In Japan, this is an extra-large drain opening with a drop-in filter unit.  It's lined with a water-permeable paper.  Over the course of the day you just push the food into the opening (no black plastic trap on top to prevent food from falling in easily) and at the end of the day you take it up, knot the top and throw the whole thing away.

I don't know why it seemed cleaner to me, but it did and I was wishing we could have something similar here.

Soba delivery.

I love soba.  Soba is noodles made from buckwheat.  You eat them cold after dipping in a "soup."  One evening I offered to pay for delivery of soba for dinner and the kids made the call.  I was expecting some of those little paper boxes like we get Chinese take-out served in here.  Instead, a delivery man brought this big laquered tray with three serving trays (loaded with soba) stacked on it.  There was a bottle of "soup" and three crockery bowls.  Hashi (chopsticks) were also included.  After enjoying the meal (I had the regular order and couldn't eat all of it) I asked if we needed to return the service to the restaurant (across the street).  No, I was told, we just rinse everything and leave it outside the door.  It sat there for a day or two, then disappeared, presumably picked up by someone from the restaurant.

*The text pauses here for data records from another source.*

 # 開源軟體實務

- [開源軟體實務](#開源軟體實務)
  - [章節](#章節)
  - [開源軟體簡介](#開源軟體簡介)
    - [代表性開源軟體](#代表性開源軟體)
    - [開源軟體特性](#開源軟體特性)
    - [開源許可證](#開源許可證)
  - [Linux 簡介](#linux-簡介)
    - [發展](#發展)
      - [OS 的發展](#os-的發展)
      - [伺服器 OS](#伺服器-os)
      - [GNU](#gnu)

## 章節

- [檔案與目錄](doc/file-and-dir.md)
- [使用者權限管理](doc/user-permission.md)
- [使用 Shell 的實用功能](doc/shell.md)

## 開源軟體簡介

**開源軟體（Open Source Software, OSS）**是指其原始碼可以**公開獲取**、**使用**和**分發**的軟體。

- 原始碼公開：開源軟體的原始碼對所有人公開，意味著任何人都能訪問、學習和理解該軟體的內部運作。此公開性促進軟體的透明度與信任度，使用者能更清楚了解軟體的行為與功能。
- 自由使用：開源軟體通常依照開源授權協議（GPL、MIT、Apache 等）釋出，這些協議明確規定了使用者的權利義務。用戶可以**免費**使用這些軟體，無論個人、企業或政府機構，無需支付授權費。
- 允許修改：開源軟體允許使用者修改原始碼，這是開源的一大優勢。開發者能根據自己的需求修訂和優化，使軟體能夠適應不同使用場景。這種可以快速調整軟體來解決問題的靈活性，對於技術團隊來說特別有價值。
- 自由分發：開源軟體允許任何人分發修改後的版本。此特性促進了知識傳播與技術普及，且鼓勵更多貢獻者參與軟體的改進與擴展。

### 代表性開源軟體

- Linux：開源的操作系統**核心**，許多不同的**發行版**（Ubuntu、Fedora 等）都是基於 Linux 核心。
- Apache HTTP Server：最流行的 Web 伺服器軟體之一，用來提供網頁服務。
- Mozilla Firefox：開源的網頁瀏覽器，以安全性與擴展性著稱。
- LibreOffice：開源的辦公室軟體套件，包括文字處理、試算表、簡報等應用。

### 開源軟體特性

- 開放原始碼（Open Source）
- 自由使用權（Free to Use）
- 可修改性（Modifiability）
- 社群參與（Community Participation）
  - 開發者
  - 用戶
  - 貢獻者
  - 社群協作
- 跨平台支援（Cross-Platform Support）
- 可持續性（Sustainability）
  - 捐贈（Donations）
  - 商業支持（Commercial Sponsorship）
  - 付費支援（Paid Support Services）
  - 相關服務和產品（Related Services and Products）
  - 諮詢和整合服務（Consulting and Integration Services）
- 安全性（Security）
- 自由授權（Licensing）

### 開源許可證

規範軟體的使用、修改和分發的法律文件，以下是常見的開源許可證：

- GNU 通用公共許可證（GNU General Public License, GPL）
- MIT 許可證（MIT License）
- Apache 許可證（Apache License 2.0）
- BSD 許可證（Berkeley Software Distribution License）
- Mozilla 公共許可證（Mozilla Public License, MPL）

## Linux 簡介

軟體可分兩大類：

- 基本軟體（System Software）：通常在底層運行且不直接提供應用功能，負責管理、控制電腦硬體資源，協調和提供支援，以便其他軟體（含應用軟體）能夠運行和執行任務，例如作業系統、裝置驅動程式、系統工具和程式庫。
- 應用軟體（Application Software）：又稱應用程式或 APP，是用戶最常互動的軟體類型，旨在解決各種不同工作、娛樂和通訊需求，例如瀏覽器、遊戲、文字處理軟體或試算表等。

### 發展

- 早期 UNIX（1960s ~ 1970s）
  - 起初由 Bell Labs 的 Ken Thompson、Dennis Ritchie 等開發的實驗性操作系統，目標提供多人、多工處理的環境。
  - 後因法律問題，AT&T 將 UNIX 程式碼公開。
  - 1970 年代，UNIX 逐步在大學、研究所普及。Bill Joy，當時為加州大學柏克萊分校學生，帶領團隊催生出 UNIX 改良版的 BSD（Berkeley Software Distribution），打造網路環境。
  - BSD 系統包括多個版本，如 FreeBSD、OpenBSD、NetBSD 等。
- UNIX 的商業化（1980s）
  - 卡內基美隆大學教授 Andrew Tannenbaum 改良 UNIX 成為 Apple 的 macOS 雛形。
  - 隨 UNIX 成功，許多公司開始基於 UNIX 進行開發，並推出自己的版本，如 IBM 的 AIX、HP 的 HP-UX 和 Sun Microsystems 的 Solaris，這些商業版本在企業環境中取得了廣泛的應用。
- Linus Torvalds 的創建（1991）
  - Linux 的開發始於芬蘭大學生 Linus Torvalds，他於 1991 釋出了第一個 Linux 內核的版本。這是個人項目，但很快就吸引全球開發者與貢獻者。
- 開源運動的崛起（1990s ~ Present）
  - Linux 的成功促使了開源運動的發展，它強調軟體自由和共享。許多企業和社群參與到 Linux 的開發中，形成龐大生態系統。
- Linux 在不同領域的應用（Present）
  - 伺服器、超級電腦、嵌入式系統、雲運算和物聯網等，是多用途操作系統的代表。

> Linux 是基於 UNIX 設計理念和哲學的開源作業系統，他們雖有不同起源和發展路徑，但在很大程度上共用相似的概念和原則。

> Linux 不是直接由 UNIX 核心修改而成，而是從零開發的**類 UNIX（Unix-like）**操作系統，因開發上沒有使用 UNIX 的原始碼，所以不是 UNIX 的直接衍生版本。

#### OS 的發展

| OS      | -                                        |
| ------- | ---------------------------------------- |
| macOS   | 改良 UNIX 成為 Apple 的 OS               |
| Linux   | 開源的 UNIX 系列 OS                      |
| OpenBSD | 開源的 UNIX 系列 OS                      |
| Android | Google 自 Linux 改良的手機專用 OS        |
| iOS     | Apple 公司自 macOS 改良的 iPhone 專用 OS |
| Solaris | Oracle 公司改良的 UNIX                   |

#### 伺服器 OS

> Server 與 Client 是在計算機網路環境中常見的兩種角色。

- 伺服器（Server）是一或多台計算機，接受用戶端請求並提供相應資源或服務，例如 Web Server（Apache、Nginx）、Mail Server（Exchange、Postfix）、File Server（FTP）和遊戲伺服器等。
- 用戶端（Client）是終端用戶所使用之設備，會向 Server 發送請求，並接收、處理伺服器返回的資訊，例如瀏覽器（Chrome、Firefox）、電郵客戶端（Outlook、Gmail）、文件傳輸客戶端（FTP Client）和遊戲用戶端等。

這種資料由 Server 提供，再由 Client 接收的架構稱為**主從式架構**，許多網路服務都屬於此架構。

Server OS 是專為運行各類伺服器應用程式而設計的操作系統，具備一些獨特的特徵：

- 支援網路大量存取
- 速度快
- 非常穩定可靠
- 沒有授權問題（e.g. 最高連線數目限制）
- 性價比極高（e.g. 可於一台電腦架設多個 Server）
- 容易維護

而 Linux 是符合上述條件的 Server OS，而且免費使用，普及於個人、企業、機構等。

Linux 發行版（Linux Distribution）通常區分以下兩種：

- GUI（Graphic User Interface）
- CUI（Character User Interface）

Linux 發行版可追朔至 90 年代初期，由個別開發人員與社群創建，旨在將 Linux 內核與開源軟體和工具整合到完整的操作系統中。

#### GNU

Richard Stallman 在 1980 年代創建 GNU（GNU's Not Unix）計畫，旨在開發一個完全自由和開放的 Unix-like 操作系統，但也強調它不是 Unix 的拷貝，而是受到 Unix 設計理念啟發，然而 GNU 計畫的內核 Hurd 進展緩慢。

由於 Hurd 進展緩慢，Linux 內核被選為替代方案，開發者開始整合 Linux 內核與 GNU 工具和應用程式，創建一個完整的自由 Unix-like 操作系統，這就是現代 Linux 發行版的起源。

I want elegant soba delivery.


Line dryers.  Sort of.

I learned that most people in Japan - including my family - have washing machines but not dryers.  Instead they have these plastic clip things.  My daughter-in-law can hang about a basket full of wet clothes on this one (large size).  Once everything is hung she opens the sliding glass door onto the balcony, picks up the whole unit and hangs it from the rod installed over the balcony for laundry by a strong hook at the top of the plastic unit.  I'm jealous.  We used to have a clothesline, but we had installed it in a place where 1) it didn't get much sun and 2) it was under the plum tree and stuff kept falling on the clothes.  Add that I never seemed to have time to do the laundry in the morning so that I could hang the clothes and let them dry all day.  Long story short, I rarely used the line and ended up taking it out.  But there's nothing like several hours in the sun to really freshen your white socks, and I love crawling into the bed onto sheets that have been line dried.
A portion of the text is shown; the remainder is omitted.